Personal information
- Full name: Zsófia Katalin Csorba
- Born: 5 February 2003 (age 23)

Sport
- Country: Hungary
- Sport: Canoe sprint Canoe marathon
- Events: C-4 500 m, C-1 5000 m

Medal record
Representing Hungary
Women's canoe sprint
World Championships
| Gold medal – first place | 2025 Milan | C-4 500 m |
| Silver medal – second place | 2026 Poznań | C-1 5000 m |
| Silver medal – second place | 2026 Poznań | C-4 500 m |
| Bronze medal – third place | 2025 Milan | C-1 5000 m |
European Championships
| Gold medal – first place | 2025 Račice | C-1 5000 m |
| Gold medal – first place | 2026 Montemor-o-Velho | C-1 5000 m |
| Silver medal – second place | 2025 Račice | C-4 Mix 500 m |
| Bronze medal – third place | 2026 Montemor-o-Velho | C-4 Mix 500 m |
Women's canoe marathon
World Championships
| Gold medal – first place | 2025 Győr | C-1 short race |

= Zsófia Csorba =

Hungarian canoeist (born 2003)

Zsófia Katalin Csorba (born 5 February 2003) is a Hungarian sprint canoeist.

==Career==
In June 2025, Csorba competed at the 2025 Canoe Sprint European Championships and won a gold medal in the C–1 5000 metres, with a time of 26:55.664.
and a silver medal in the mixed C-4 500 metres.
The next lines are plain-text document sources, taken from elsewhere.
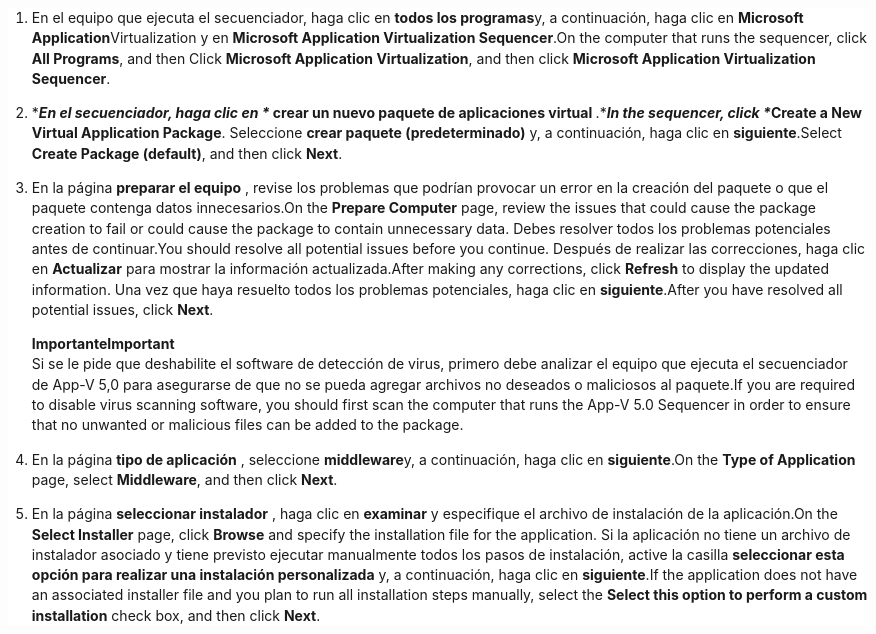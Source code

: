 1. <span data-ttu-id="13645-264">En el equipo que ejecuta el secuenciador, haga clic en **todos los programas**y, a continuación, haga clic en **Microsoft Application**Virtualization y en **Microsoft Application Virtualization Sequencer**.</span><span class="sxs-lookup"><span data-stu-id="13645-264">On the computer that runs the sequencer, click **All Programs**, and then Click **Microsoft Application Virtualization**, and then click **Microsoft Application Virtualization Sequencer**.</span></span>

2. <span data-ttu-id="13645-265">\*<strong><em>En el secuenciador, haga clic en \* </em> crear un nuevo paquete de aplicaciones virtual </strong> .</span><span class="sxs-lookup"><span data-stu-id="13645-265">\*<strong><em>In the sequencer, click \*</em>Create a New Virtual Application Package</strong>.</span></span> <span data-ttu-id="13645-266">Seleccione **crear paquete (predeterminado)** y, a continuación, haga clic en **siguiente**.</span><span class="sxs-lookup"><span data-stu-id="13645-266">Select **Create Package (default)**, and then click **Next**.</span></span>

3. <span data-ttu-id="13645-267">En la página **preparar el equipo** , revise los problemas que podrían provocar un error en la creación del paquete o que el paquete contenga datos innecesarios.</span><span class="sxs-lookup"><span data-stu-id="13645-267">On the **Prepare Computer** page, review the issues that could cause the package creation to fail or could cause the package to contain unnecessary data.</span></span> <span data-ttu-id="13645-268">Debes resolver todos los problemas potenciales antes de continuar.</span><span class="sxs-lookup"><span data-stu-id="13645-268">You should resolve all potential issues before you continue.</span></span> <span data-ttu-id="13645-269">Después de realizar las correcciones, haga clic en **Actualizar** para mostrar la información actualizada.</span><span class="sxs-lookup"><span data-stu-id="13645-269">After making any corrections, click **Refresh** to display the updated information.</span></span> <span data-ttu-id="13645-270">Una vez que haya resuelto todos los problemas potenciales, haga clic en **siguiente**.</span><span class="sxs-lookup"><span data-stu-id="13645-270">After you have resolved all potential issues, click **Next**.</span></span>

   **<span data-ttu-id="13645-271">Importante</span><span class="sxs-lookup"><span data-stu-id="13645-271">Important</span></span>**  
   <span data-ttu-id="13645-272">Si se le pide que deshabilite el software de detección de virus, primero debe analizar el equipo que ejecuta el secuenciador de App-V 5,0 para asegurarse de que no se pueda agregar archivos no deseados o maliciosos al paquete.</span><span class="sxs-lookup"><span data-stu-id="13645-272">If you are required to disable virus scanning software, you should first scan the computer that runs the App-V 5.0 Sequencer in order to ensure that no unwanted or malicious files can be added to the package.</span></span>



4. <span data-ttu-id="13645-273">En la página **tipo de aplicación** , seleccione **middleware**y, a continuación, haga clic en **siguiente**.</span><span class="sxs-lookup"><span data-stu-id="13645-273">On the **Type of Application** page, select **Middleware**, and then click **Next**.</span></span>

5. <span data-ttu-id="13645-274">En la página **seleccionar instalador** , haga clic en **examinar** y especifique el archivo de instalación de la aplicación.</span><span class="sxs-lookup"><span data-stu-id="13645-274">On the **Select Installer** page, click **Browse** and specify the installation file for the application.</span></span> <span data-ttu-id="13645-275">Si la aplicación no tiene un archivo de instalador asociado y tiene previsto ejecutar manualmente todos los pasos de instalación, active la casilla **seleccionar esta opción para realizar una instalación personalizada** y, a continuación, haga clic en **siguiente**.</span><span class="sxs-lookup"><span data-stu-id="13645-275">If the application does not have an associated installer file and you plan to run all installation steps manually, select the **Select this option to perform a custom installation** check box, and then click **Next**.</span></span>
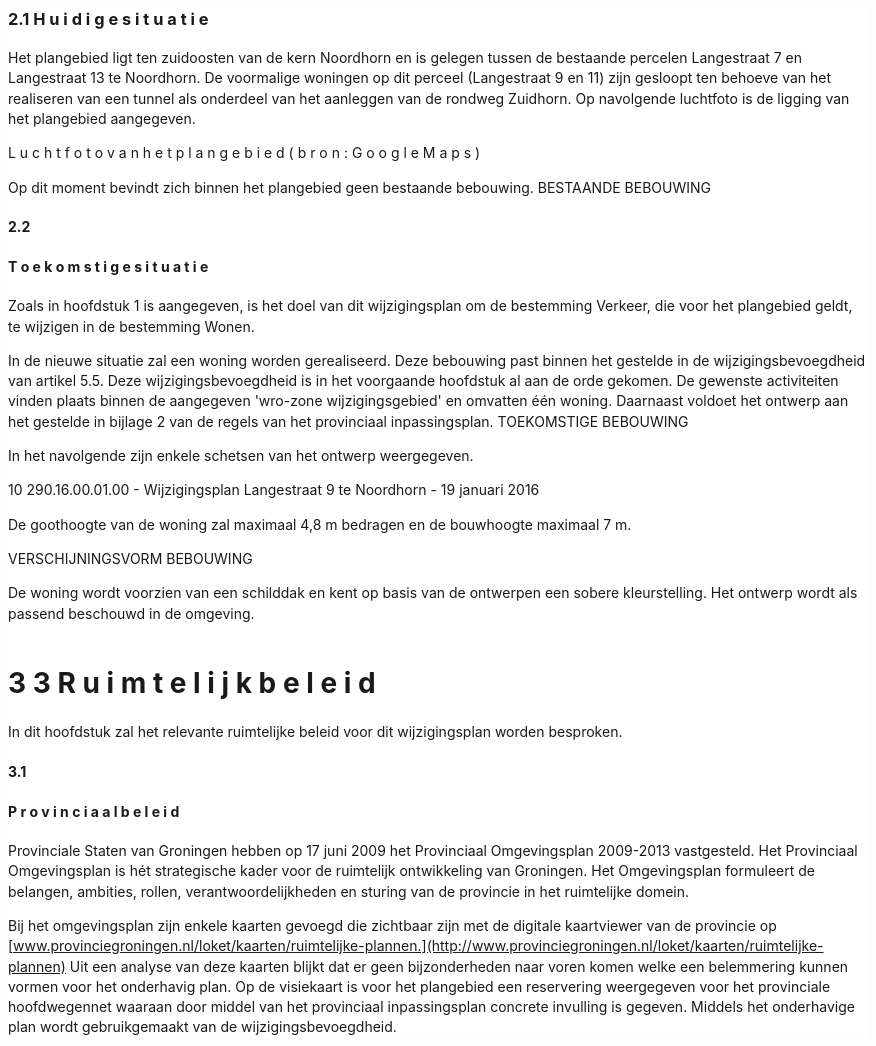 ### 2.1 H u i d i g e s i t u a t i e

Het plangebied ligt ten zuidoosten van de kern Noordhorn en is gelegen tussen de bestaande percelen Langestraat 7 en Langestraat 13 te Noordhorn. De voormalige woningen op dit perceel (Langestraat 9 en 11) zijn gesloopt ten behoeve van het realiseren van een tunnel als onderdeel van het aanleggen van de rondweg Zuidhorn. Op navolgende luchtfoto is de ligging van het plangebied aangegeven.

L u c h t f o t o v a n h e t p l a n g e b i e d ( b r o n : G o o g l e M a p s )

Op dit moment bevindt zich binnen het plangebied geen bestaande bebouwing. BESTAANDE BEBOUWING

#### 2.2

#### T o e k o m s t i g e s i t u a t i e

Zoals in hoofdstuk 1 is aangegeven, is het doel van dit wijzigingsplan om de bestemming Verkeer, die voor het plangebied geldt, te wijzigen in de bestemming Wonen.

In de nieuwe situatie zal een woning worden gerealiseerd. Deze bebouwing past binnen het gestelde in de wijzigingsbevoegdheid van artikel 5.5. Deze wijzigingsbevoegdheid is in het voorgaande hoofdstuk al aan de orde gekomen. De gewenste activiteiten vinden plaats binnen de aangegeven 'wro-zone wijzigingsgebied' en omvatten één woning. Daarnaast voldoet het ontwerp aan het gestelde in bijlage 2 van de regels van het provinciaal inpassingsplan. TOEKOMSTIGE BEBOUWING

In het navolgende zijn enkele schetsen van het ontwerp weergegeven.

10 290.16.00.01.00 - Wijzigingsplan Langestraat 9 te Noordhorn - 19 januari 2016

De goothoogte van de woning zal maximaal 4,8 m bedragen en de bouwhoogte maximaal 7 m.

VERSCHIJNINGSVORM BEBOUWING

De woning wordt voorzien van een schilddak en kent op basis van de ontwerpen een sobere kleurstelling. Het ontwerp wordt als passend beschouwd in de omgeving.

# **3** 3 R u i m t e l i j k b e l e i d

In dit hoofdstuk zal het relevante ruimtelijke beleid voor dit wijzigingsplan worden besproken.

#### 3.1

#### P r o v i n c i a a l b e l e i d

Provinciale Staten van Groningen hebben op 17 juni 2009 het Provinciaal Omgevingsplan 2009-2013 vastgesteld. Het Provinciaal Omgevingsplan is hét strategische kader voor de ruimtelijk ontwikkeling van Groningen. Het Omgevingsplan formuleert de belangen, ambities, rollen, verantwoordelijkheden en sturing van de provincie in het ruimtelijke domein.

Bij het omgevingsplan zijn enkele kaarten gevoegd die zichtbaar zijn met de digitale kaartviewer van de provincie op [www.provinciegroningen.nl/loket/kaarten/ruimtelijke-plannen.](http://www.provinciegroningen.nl/loket/kaarten/ruimtelijke-plannen) Uit een analyse van deze kaarten blijkt dat er geen bijzonderheden naar voren komen welke een belemmering kunnen vormen voor het onderhavig plan. Op de visiekaart is voor het plangebied een reservering weergegeven voor het provinciale hoofdwegennet waaraan door middel van het provinciaal inpassingsplan concrete invulling is gegeven. Middels het onderhavige plan wordt gebruikgemaakt van de wijzigingsbevoegdheid.
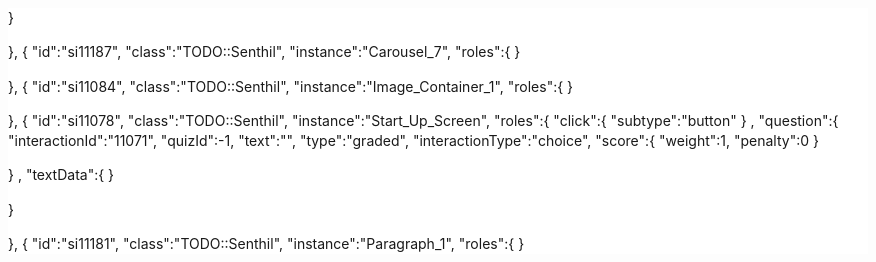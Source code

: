 }

},
{
"id":"si11187",
"class":"TODO::Senthil",
"instance":"Carousel_7",
"roles":{
}

},
{
"id":"si11084",
"class":"TODO::Senthil",
"instance":"Image_Container_1",
"roles":{
}

},
{
"id":"si11078",
"class":"TODO::Senthil",
"instance":"Start_Up_Screen",
"roles":{
"click":{
"subtype":"button"
}
,
"question":{
"interactionId":"11071",
"quizId":-1,
"text":"",
"type":"graded",
"interactionType":"choice",
"score":{
"weight":1,
"penalty":0
}

}
,
"textData":{
}

}

},
{
"id":"si11181",
"class":"TODO::Senthil",
"instance":"Paragraph_1",
"roles":{
}
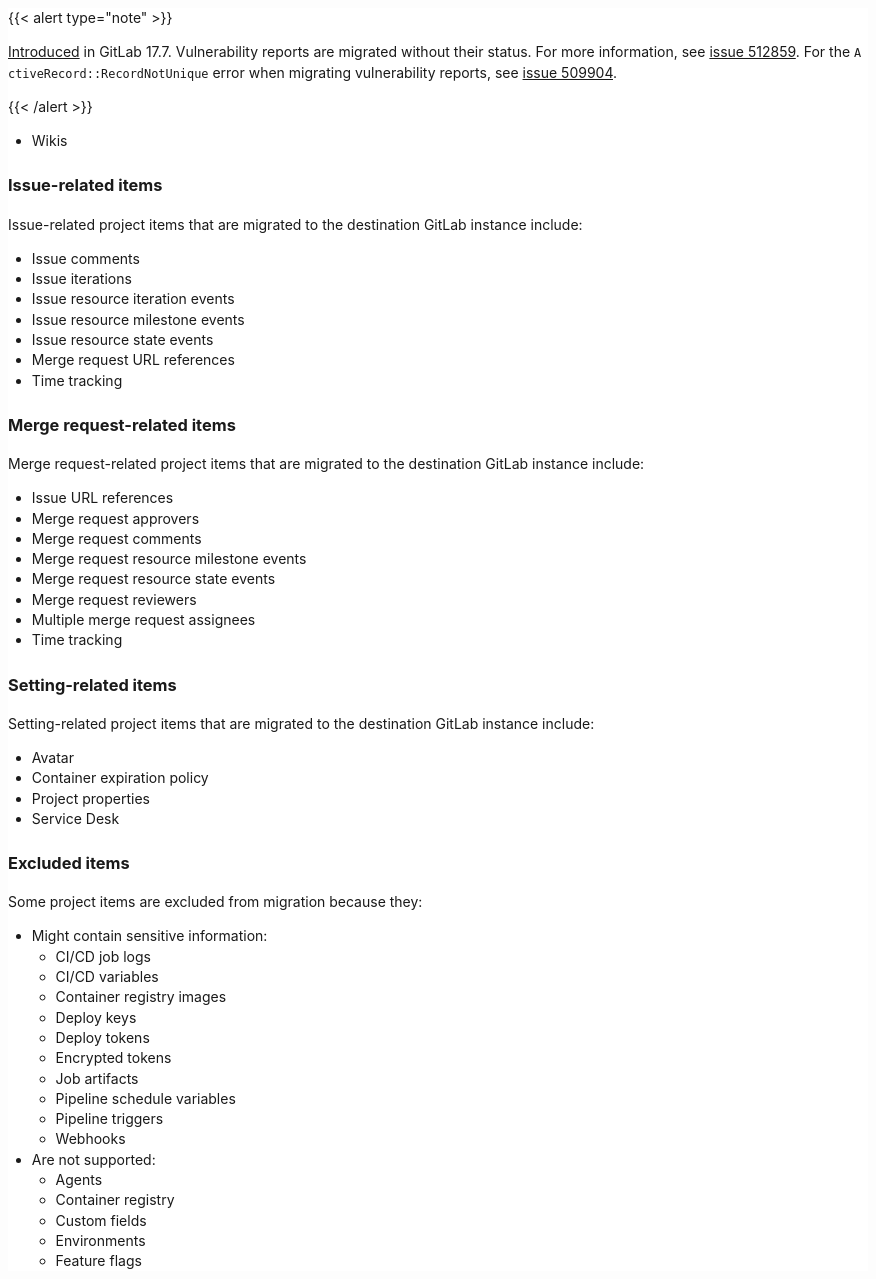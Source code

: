   {{< alert type="note" >}}

  [Introduced](https://gitlab.com/gitlab-org/gitlab/-/issues/501466) in GitLab 17.7.
  Vulnerability reports are migrated without their status.
  For more information, see [issue 512859](https://gitlab.com/gitlab-org/gitlab/-/issues/512859).
  For the `ActiveRecord::RecordNotUnique` error when migrating vulnerability reports,
  see [issue 509904](https://gitlab.com/gitlab-org/gitlab/-/issues/509904).

  {{< /alert >}}

- Wikis

### Issue-related items

Issue-related project items that are migrated to the destination GitLab instance include:

- Issue comments
- Issue iterations
- Issue resource iteration events
- Issue resource milestone events
- Issue resource state events
- Merge request URL references
- Time tracking

### Merge request-related items

Merge request-related project items that are migrated to the destination GitLab instance include:

- Issue URL references
- Merge request approvers
- Merge request comments
- Merge request resource milestone events
- Merge request resource state events
- Merge request reviewers
- Multiple merge request assignees
- Time tracking

### Setting-related items

Setting-related project items that are migrated to the destination GitLab instance include:

- Avatar
- Container expiration policy
- Project properties
- Service Desk

### Excluded items

Some project items are excluded from migration because they:

- Might contain sensitive information:
  - CI/CD job logs
  - CI/CD variables
  - Container registry images
  - Deploy keys
  - Deploy tokens
  - Encrypted tokens
  - Job artifacts
  - Pipeline schedule variables
  - Pipeline triggers
  - Webhooks
- Are not supported:
  - Agents
  - Container registry
  - Custom fields
  - Environments
  - Feature flags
In August 2025, she competed at the 2025 ICF Canoe Sprint World Championships and won a gold medal in the C-4 500 metres, with a time of 1:46.43. She also won a bronze medal in the C-1 5000 metres with a time of 26:48.01. The next month she competed at the 2025 ICF Canoe Marathon World Championships and won a gold medal in the C-1 short race with a time of 18:25.50.